Forms and classes of shares
Forms of shares
Art. 325- Forms of shares
(1). Shares are either registered in the name of the shareholder or to bearer, as required by the shareholder.
Therefore, there are two forms of shares in Ethiopia: registered and bearer. The distinction between the two lies in the rights that may be enjoyed and obligations that may be discharged by holder of the share. In the case of registered shares, the name of the person is required to appear in the company’s register while the owner of a bearer shares, for most purposes, is the possessor.
It must be noted that all shares shall be registered in the name of the shareholder where bearer shares are prohibited by law, the memorandum or articles of association (Art.325(2)). Moreover, it has been provided under. Art. 325(3) of the Comm. Code that where bearer shares are not prohibited, any shareholder may notwithstanding any provision to the contrary convert his bearer shares into registered shares and vice versa.
ii) Classes of shares
In principle, the law under Art.335(1) of the Comm. Code provides that the memorandum of association or an amendment thereto by a general meeting may provide for the setting up of several classes of shares with different rights. Thus, a share company is free to design various classes of shares with different rights depending on its financial necessity.
In general, the company’s share may be divided into ordinary, preference and dividend shares. If the memorandum or articles of association is silent as to classes of shares, the company can issue only ordinary shares. Ordinary shares are shares which entitle their holder to exercise identical rights, or shares carrying identical obligations.
The other class of shares is preference shares. According to Art. 336(1) of Comm. Code, a share company may create preference shares either in the memorandum of association or by resolution of an extraordinary general meeting.
Such shares enjoy a preference over other shares, such as a preferred right of subscription in the event of future issues or rights of priority over profits or assets or both (Art.336(1)). However, the shareholders with preference shares may be deprived of voting rights. But as pet Art 336(3) of the Comm.Code, the memorandum of association may provide that shareholders who have been given rights of priority over profits and distribution of capital up on dissolution of the company may vote only on matters which concern extraordinary meetings.

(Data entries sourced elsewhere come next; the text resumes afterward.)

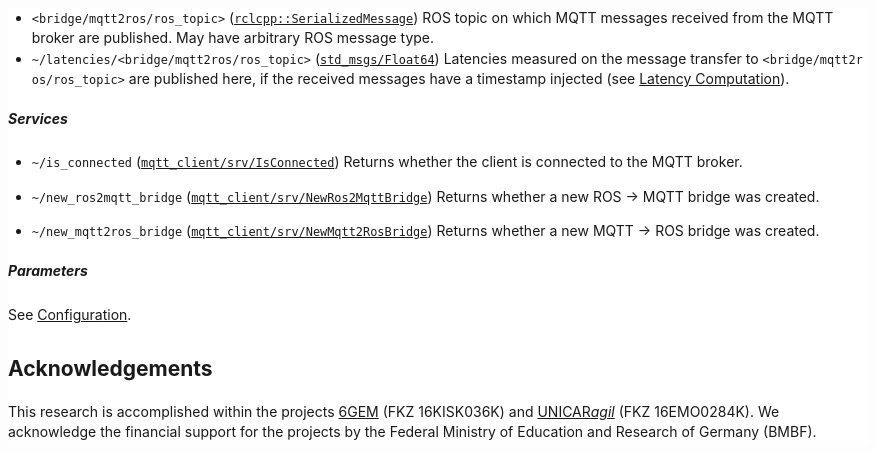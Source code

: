 - `<bridge/mqtt2ros/ros_topic>` ([`rclcpp::SerializedMessage`](https://docs.ros.org/en/ros2_packages/rolling/api/rclcpp/generated/classrclcpp_1_1GenericPublisher.html))
  ROS topic on which MQTT messages received from the MQTT broker are published. May have arbitrary ROS message type.
- `~/latencies/<bridge/mqtt2ros/ros_topic>` ([`std_msgs/Float64`](https://docs.ros.org/en/api/std_msgs/html/msg/Float64.html))
  Latencies measured on the message transfer to `<bridge/mqtt2ros/ros_topic>` are published here, if the received messages have a timestamp injected (see [Latency Computation](#latency-computation)).

##### Services

- `~/is_connected` ([`mqtt_client/srv/IsConnected`](mqtt_client_interfaces/srv/IsConnected.srv))
  Returns whether the client is connected to the MQTT broker.

- `~/new_ros2mqtt_bridge` ([`mqtt_client/srv/NewRos2MqttBridge`](mqtt_client_interfaces/srv/NewRos2MqttBridge.srv))
  Returns whether a new ROS -> MQTT bridge was created.

- `~/new_mqtt2ros_bridge` ([`mqtt_client/srv/NewMqtt2RosBridge`](mqtt_client_interfaces/srv/NewMqtt2RosBridge.srv))
  Returns whether a new MQTT -> ROS bridge was created.

##### Parameters

See [Configuration](#configuration).


## Acknowledgements

This research is accomplished within the projects [6GEM](https://6gem.de/) (FKZ 16KISK036K) and [UNICAR*agil*](https://www.unicaragil.de/) (FKZ 16EMO0284K). We acknowledge the financial support for the projects by the Federal Ministry of Education and Research of Germany (BMBF).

Dividend shares, being one class of shares, may be issued to shareholders up on redemption of the ordinary shares. Art. 337(2) provides that shareholders whose shares are thus redeemed shall receive dividend shares. These shares do not confer any right to the part of the dividend representing the statutory interest, nor to repayment of contributions up on the dissolution of company.
It has been stated under Art. 337(2) of the comm.code that the shareholders however retain a right of vote, unless otherwise provided in the memorandum of association. They also retain a right to that part of the dividend exceeding the statutory interest and a right to distribution of a share of the surplus in the winding-up.
Moreover, it is worth nothing that all share of the same class shall have the same par value and the same rights (Art.335(2)). Every share shall confer a right to participation in the annual net profits and to a share in the net proceeds on a winding-up.